• Exercise aim:
Copy each record below without changing a single word.

[Stored data entries]

________

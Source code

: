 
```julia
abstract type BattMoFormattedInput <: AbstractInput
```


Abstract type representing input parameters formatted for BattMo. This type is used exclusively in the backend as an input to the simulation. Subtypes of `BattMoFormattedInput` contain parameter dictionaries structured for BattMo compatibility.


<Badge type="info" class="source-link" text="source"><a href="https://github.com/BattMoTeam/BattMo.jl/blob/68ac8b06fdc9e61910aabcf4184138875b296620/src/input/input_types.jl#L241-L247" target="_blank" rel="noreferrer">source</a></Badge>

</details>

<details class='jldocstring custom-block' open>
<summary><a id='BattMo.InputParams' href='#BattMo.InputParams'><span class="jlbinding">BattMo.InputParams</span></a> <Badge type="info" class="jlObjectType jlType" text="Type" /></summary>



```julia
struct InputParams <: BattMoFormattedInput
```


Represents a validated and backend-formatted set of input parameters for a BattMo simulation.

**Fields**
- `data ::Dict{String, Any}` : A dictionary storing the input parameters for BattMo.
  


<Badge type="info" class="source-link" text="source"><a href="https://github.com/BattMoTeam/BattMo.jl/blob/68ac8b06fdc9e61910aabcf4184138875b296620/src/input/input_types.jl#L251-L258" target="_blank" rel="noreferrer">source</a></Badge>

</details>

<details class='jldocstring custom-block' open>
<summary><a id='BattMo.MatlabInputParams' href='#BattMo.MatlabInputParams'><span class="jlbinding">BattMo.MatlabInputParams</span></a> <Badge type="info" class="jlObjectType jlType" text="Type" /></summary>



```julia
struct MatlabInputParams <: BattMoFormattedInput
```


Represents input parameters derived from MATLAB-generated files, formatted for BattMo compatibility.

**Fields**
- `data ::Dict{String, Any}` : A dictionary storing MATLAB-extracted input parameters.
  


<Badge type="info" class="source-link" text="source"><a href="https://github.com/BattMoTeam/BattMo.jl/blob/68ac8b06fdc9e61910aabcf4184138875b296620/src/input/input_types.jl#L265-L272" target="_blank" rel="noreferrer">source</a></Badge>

________

• Solution for this problem:
Source code

: 
```julia
abstract type BattMoFormattedInput <: AbstractInput
```


Abstract type representing input parameters formatted for BattMo. This type is used exclusively in the backend as an input to the simulation. Subtypes of `BattMoFormattedInput` contain parameter dictionaries structured for BattMo compatibility.


<Badge type="info" class="source-link" text="source"><a href="https://github.com/BattMoTeam/BattMo.jl/blob/68ac8b06fdc9e61910aabcf4184138875b296620/src/input/input_types.jl#L241-L247" target="_blank" rel="noreferrer">source</a></Badge>

</details>

<details class='jldocstring custom-block' open>
<summary><a id='BattMo.InputParams' href='#BattMo.InputParams'><span class="jlbinding">BattMo.InputParams</span></a> <Badge type="info" class="jlObjectType jlType" text="Type" /></summary>



```julia
struct InputParams <: BattMoFormattedInput
```


Represents a validated and backend-formatted set of input parameters for a BattMo simulation.

**Fields**
- `data ::Dict{String, Any}` : A dictionary storing the input parameters for BattMo.
  


<Badge type="info" class="source-link" text="source"><a href="https://github.com/BattMoTeam/BattMo.jl/blob/68ac8b06fdc9e61910aabcf4184138875b296620/src/input/input_types.jl#L251-L258" target="_blank" rel="noreferrer">source</a></Badge>

</details>

<details class='jldocstring custom-block' open>
<summary><a id='BattMo.MatlabInputParams' href='#BattMo.MatlabInputParams'><span class="jlbinding">BattMo.MatlabInputParams</span></a> <Badge type="info" class="jlObjectType jlType" text="Type" /></summary>



```julia
struct MatlabInputParams <: BattMoFormattedInput
```


Represents input parameters derived from MATLAB-generated files, formatted for BattMo compatibility.

**Fields**
- `data ::Dict{String, Any}` : A dictionary storing MATLAB-extracted input parameters.
  


<Badge type="info" class="source-link" text="source"><a href="https://github.com/BattMoTeam/BattMo.jl/blob/68ac8b06fdc9e61910aabcf4184138875b296620/src/input/input_types.jl#L265-L272" target="_blank" rel="noreferrer">source</a></Badge>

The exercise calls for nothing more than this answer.